Recent work includes:

  • A ‘Provocation’ for Hampton Court /Historic Royal Palaces on policies for the climate and ecological emergency, 2023

  • Bodnant Garden, 5-year review of Conservation Management Plan for the National Trust, 2023

  • History of Rowland Brothers Funeral Directors, 2023

  • Southside House, Wimbledon, history and assessment of the garden, 2022

  • Lecture on gardens and the climate emergency, Glasnevin Botanic Garden, 2022

  • National Botanic Garden of Wales, Management and Maintenance Plan, 2021

  • Castlewellan Arboretum, Northern Ireland, consultancy advice on development of NLHF bid, 2020

  • Harewood, Conservation Management Plan for Harewood Trust, with Haworth Tompkins 2020

  • Public parks and the response to Covid-19, with CFP, 2020

Stewart Harding, BA (Hons), PhD, MBE

Stewart founded the Parks Agency in 2002 to be both a consultancy specialising in the conservation and management of public parks, and also a not-for-profit campaigning body. This came after a four-year stint at the Heritage Lottery Fund when he set up and ran its pioneering a grants programme for urban parks. In that four years he helped disburse £185m to some 200 different park restoration projects. He had been headhunted from the Countryside Commission which he had joined in 1990 and ran its Task Force Trees grant programme for storm-damage repair to historic parks and gardens in the south-west.
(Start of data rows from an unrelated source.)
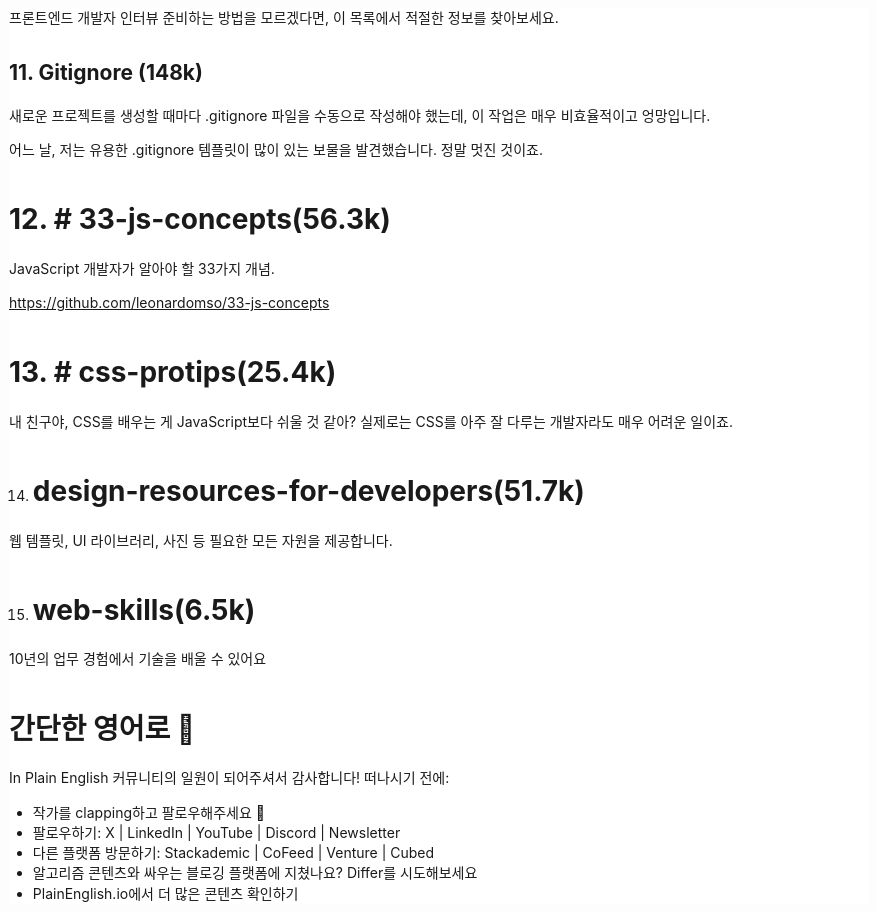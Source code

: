 

프론트엔드 개발자 인터뷰 준비하는 방법을 모르겠다면, 이 목록에서 적절한 정보를 찾아보세요.

## 11. Gitignore (148k)

새로운 프로젝트를 생성할 때마다 .gitignore 파일을 수동으로 작성해야 했는데, 이 작업은 매우 비효율적이고 엉망입니다.

어느 날, 저는 유용한 .gitignore 템플릿이 많이 있는 보물을 발견했습니다. 정말 멋진 것이죠.



# 12. # 33-js-concepts(56.3k)

JavaScript 개발자가 알아야 할 33가지 개념.

https://github.com/leonardomso/33-js-concepts

# 13. # css-protips(25.4k)



내 친구야, CSS를 배우는 게 JavaScript보다 쉬울 것 같아? 실제로는 CSS를 아주 잘 다루는 개발자라도 매우 어려운 일이죠.

14. # design-resources-for-developers(51.7k)

웹 템플릿, UI 라이브러리, 사진 등 필요한 모든 자원을 제공합니다.

15. # web-skills(6.5k)



10년의 업무 경험에서 기술을 배울 수 있어요

# 간단한 영어로 🚀

In Plain English 커뮤니티의 일원이 되어주셔서 감사합니다! 떠나시기 전에:

- 작가를 clapping하고 팔로우해주세요 👏️️
- 팔로우하기: X | LinkedIn | YouTube | Discord | Newsletter
- 다른 플랫폼 방문하기: Stackademic | CoFeed | Venture | Cubed
- 알고리즘 콘텐츠와 싸우는 블로깅 플랫폼에 지쳤나요? Differ를 시도해보세요
- PlainEnglish.io에서 더 많은 콘텐츠 확인하기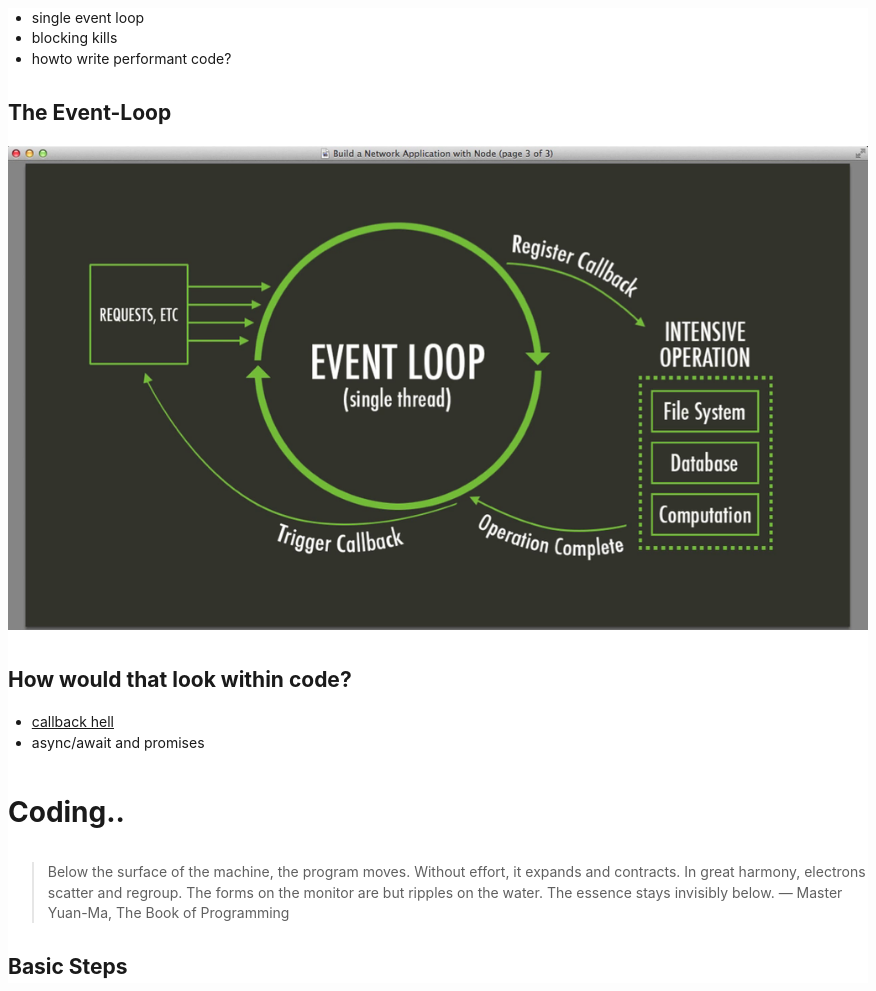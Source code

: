 - single event loop
- blocking kills
- howto write performant code?

## The Event-Loop

![The Event Loop](event_loop.png)

## How would that look within code?

- [callback hell](http://callbackhell.com/)
- async/await and promises

# Coding..

##

> Below the surface of the machine, the program
> moves. Without effort, it expands and contracts.
> In great harmony, electrons scatter and regroup.
> The forms on the monitor are but ripples on the
> water. The essence stays invisibly below.
> — Master Yuan-Ma, The Book of Programming

## Basic Steps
As a mature student at Bristol Polytechnic in the 1980s, he set up the Stoke Park Restoration Trust to curtail proposed development of the 18th century Thomas Wright landscape and to restore the lake, gates and memorials. After receiving a first class honours degree he developed a unique action-research methodology for his PhD in the conservation of historic landscapes attached to former asylums and hospitals. He also helped to found the Avon Gardens Trust, serving both as its Conservation Officer and its Chairman.

Stewart retired to his allotment and his beautiful garden in 2016 but has remained the Parks Agency’s honorary consultant and guiding star - his rage at the destruction of parks as public goods remains undimmed, as does his love of their beauty. In 2023 he was awarded an MBE in the King’s Birthday Honours ‘for services to heritage and park conservation’.